◆ **Work instructions**
Restate word for word the entries below, starting at the line with "worin $\xi$ eine" and ending at the line with "looking for a". Keep both end lines and omit the pictures.
•••••
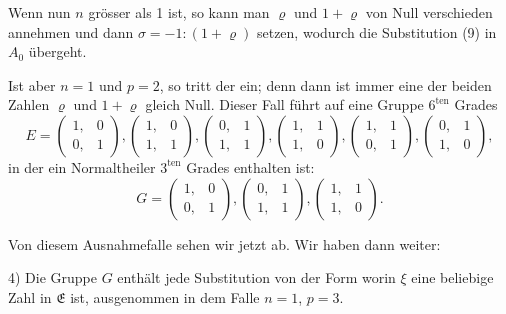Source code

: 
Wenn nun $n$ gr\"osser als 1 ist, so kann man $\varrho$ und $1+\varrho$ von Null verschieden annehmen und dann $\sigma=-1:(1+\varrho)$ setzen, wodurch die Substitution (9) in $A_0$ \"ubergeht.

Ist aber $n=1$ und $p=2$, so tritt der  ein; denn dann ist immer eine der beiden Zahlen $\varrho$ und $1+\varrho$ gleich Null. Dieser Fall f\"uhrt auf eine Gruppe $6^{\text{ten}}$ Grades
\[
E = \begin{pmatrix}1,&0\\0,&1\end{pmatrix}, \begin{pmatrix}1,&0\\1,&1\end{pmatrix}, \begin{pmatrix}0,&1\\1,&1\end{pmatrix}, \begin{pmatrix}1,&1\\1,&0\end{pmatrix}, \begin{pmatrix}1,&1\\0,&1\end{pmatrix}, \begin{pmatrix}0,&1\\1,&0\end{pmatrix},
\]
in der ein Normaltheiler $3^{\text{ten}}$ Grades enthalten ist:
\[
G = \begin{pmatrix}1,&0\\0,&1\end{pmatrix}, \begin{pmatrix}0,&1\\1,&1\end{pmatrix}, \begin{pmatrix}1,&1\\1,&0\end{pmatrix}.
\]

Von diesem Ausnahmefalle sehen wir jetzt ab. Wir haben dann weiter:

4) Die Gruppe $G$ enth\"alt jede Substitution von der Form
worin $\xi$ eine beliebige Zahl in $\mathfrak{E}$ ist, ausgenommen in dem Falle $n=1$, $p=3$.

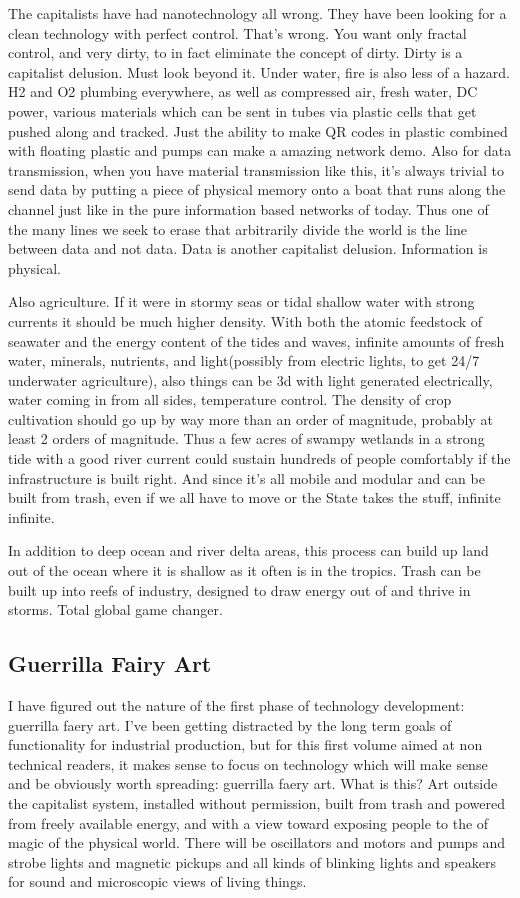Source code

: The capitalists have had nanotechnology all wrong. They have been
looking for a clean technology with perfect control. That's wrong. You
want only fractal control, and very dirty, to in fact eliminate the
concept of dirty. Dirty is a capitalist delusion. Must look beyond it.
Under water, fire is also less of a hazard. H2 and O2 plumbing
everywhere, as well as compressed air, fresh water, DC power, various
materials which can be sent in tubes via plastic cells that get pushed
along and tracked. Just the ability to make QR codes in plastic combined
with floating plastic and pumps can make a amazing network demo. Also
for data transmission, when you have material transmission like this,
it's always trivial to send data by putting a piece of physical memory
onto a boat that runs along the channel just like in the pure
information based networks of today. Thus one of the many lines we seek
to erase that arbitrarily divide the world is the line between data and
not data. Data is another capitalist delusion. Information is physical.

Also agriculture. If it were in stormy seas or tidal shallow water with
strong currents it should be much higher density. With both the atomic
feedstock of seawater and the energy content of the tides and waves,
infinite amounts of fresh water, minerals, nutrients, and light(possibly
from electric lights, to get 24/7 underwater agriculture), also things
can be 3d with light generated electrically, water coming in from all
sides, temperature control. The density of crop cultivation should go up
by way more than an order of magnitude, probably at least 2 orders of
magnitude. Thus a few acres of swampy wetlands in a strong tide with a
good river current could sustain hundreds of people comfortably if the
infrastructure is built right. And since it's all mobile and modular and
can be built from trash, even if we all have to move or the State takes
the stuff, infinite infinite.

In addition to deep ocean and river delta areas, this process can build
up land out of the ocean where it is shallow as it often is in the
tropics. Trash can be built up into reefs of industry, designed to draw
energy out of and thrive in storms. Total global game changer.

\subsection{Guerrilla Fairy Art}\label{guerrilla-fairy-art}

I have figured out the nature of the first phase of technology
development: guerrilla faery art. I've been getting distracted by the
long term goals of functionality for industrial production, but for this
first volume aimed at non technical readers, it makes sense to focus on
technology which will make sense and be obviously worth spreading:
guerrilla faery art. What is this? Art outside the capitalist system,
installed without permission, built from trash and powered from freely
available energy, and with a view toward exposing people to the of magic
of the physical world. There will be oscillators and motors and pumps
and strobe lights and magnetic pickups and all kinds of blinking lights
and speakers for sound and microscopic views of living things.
•••••
◆ **Your response**
worin $\xi$ eine beliebige Zahl in $\mathfrak{E}$ ist, ausgenommen in dem Falle $n=1$, $p=3$.

Source code

: The capitalists have had nanotechnology all wrong. They have been
looking for a clean technology with perfect control. That's wrong. You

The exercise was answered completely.